Meta acquired Crayta last year for user-generated content tools.

First launched on Google Stadia in 2020 and then on the Epic Games Store on PC in 2021, Crayta provides thousands of user-created games and virtual worlds for people to play and engage with. It also offers an easy to use toolkit that enables anyone to collaboratively create their own games and build their own experiences from the ground up.

For the announcement, Zuckerberg joined Crayta creators in-game to rebuild Meta’s headquarters campus courtyard, Hacker Square, complete with mini games and amusement park attractions. While building, Zuckerberg and the creators discussed the future of the creator ecosystem, the emerging category of gaming creators as world builders, long term vision for the metaverse, Facebook Gaming’s cloud infrastructure and its implications for delivering metaverse experiences, and more.

“One of the things that I really love about this is the idea of being able to design a space or design a game from inside of the space or game,” Zuckerberg said.

Zuckerberg worked with Crayta creators DryCoast & Kay reimagining Meta’s Hacker Square in-game alongside Russ Dooley from the development team at Crayta.

Regarding cloud infrastructure, Zuckerberg said, “Historically if you wanted to have something like this run in this high quality of a 3D environment, that would be really hard to render in a browser or on phones, but being able to do it with cloud infrastructure and then send it down across the network after having already rendered it in the cloud is a pretty big advance.”

Zuckerberg said he has been a gamer since he was a kid.

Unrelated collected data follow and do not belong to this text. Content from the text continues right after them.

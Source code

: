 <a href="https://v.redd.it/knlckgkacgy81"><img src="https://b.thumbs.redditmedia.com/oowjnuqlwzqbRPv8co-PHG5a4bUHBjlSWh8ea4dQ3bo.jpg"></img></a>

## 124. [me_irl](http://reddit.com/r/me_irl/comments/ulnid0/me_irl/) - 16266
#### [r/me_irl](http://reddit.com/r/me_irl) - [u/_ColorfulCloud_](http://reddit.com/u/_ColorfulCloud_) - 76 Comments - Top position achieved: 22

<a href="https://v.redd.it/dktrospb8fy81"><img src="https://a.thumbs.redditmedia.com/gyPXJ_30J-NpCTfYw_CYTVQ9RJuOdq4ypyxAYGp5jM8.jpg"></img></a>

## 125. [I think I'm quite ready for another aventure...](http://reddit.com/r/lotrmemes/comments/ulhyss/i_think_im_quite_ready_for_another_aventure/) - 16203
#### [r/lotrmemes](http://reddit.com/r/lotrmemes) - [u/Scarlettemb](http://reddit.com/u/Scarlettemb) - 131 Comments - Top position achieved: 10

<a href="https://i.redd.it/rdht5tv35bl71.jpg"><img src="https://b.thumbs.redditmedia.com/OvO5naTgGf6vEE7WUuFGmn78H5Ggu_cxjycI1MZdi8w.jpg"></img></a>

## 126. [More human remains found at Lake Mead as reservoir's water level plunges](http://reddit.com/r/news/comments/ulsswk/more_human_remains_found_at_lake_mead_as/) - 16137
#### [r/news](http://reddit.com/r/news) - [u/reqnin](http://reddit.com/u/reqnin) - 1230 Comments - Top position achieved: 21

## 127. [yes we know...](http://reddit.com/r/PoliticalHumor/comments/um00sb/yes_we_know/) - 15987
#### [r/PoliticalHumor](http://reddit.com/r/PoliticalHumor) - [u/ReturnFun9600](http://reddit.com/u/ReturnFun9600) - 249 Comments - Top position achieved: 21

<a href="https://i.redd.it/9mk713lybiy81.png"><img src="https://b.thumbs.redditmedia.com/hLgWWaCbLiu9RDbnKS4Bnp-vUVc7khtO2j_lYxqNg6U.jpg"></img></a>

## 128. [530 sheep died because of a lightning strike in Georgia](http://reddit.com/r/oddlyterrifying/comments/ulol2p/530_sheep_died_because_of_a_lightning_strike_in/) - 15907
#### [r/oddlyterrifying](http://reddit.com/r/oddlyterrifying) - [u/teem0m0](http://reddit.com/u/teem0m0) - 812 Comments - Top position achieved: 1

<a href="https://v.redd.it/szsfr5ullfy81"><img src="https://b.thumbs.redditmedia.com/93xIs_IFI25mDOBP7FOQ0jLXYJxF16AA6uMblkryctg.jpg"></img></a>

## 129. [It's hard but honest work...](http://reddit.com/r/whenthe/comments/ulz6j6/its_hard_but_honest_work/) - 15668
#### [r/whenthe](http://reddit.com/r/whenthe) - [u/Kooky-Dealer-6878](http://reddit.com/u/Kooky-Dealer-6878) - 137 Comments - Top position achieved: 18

“When I started building things when I was a kid, it was first I got a computer, started playing games, then started writing games and developing and then from there started coding other things. I’m really excited about giving people more tools to build games,” Zuckerberg said.

You see, you too can be a multi-billionaire, if you just play games. Tell your parents that.

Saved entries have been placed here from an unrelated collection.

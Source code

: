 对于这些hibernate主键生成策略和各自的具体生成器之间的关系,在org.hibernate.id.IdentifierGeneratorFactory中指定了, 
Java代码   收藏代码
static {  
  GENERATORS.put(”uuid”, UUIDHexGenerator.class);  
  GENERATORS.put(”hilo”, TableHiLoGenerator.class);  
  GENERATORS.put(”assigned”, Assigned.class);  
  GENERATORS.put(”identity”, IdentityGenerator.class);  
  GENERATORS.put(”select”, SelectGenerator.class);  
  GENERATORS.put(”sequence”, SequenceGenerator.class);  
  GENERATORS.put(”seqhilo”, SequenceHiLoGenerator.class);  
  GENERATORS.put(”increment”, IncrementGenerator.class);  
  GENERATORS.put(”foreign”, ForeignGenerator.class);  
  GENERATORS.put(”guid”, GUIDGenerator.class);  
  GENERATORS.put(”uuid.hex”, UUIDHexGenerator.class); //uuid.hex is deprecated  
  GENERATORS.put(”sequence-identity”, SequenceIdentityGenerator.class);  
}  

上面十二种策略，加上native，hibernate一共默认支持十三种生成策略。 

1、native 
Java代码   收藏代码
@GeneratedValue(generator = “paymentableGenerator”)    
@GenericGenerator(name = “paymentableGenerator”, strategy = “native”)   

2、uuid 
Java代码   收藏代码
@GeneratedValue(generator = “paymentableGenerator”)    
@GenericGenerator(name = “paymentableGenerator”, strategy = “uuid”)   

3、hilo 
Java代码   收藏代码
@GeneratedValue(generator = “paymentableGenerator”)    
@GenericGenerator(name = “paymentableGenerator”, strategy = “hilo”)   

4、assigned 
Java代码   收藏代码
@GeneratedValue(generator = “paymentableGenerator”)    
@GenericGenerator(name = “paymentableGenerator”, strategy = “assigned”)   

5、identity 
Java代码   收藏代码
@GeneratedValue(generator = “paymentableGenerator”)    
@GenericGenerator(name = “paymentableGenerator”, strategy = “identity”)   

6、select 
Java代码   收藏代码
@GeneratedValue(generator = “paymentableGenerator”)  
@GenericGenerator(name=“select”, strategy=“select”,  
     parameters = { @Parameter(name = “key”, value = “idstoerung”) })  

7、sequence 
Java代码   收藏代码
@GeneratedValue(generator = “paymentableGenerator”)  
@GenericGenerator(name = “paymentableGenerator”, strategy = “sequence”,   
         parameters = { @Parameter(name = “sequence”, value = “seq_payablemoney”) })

On the potential for the metaverse to be 2D and 3D, Zuckerberg said, “A lot of times today, people think about the metaverse as 3D experiences you can have in virtual and augmented reality, but I think what Crayta shows is that you can both build and enjoy these kind of experiences really easily on all kinds of 2D environments including just within the Facebook App on phones and on computers.”

Who’s the guy in the lower left corner?

He added, “Excited to launch our Crayta social world and game-building environment on Facebook Gaming. With our cloud-streaming tech, it’s really fast to build on both mobile and desktop even if you don’t have a powerful system. I recently jumped into Crayta with some talented creators to talk about the future of gaming while building Meta’s iconic Hacker Square.”

There are of course folks who are skeptical of Meta, which has been losing around $3 billion a quarter in its Reality Labs metaverse division. But if you put the totality of the company’s finances in context to those losses, Zuckerberg has a long time to experiment with the metaverse.

“For some, CEO Mark Zuckerberg’s near-fanatical obsession with the Metaverse represents a headache-inducing headwind. Last year he argued ‘I believe the metaverse is the next chapter for the internet.’ But context is important – it’s one thing for Zuckerberg to change the company’s mantra; it’s another to change its source of revenue,” said Charles Archer, financial writer at IG. “The CEO might be throwing away this money, but it could just as easily be a sound investment from an incredibly successful entrepreneur. Moreover, Meta generated nearly $118 billion in revenue and $29.4 billion in profit in 2021. It can comfortably afford to spend $1 billion a month on the Metaverse. If the concept never takes off, it can simply close Reality Labs at any point and retain the extra cash. And with an attractive price-to-earnings ratio of just 15, Meta shares remain the world’s social media superpower.”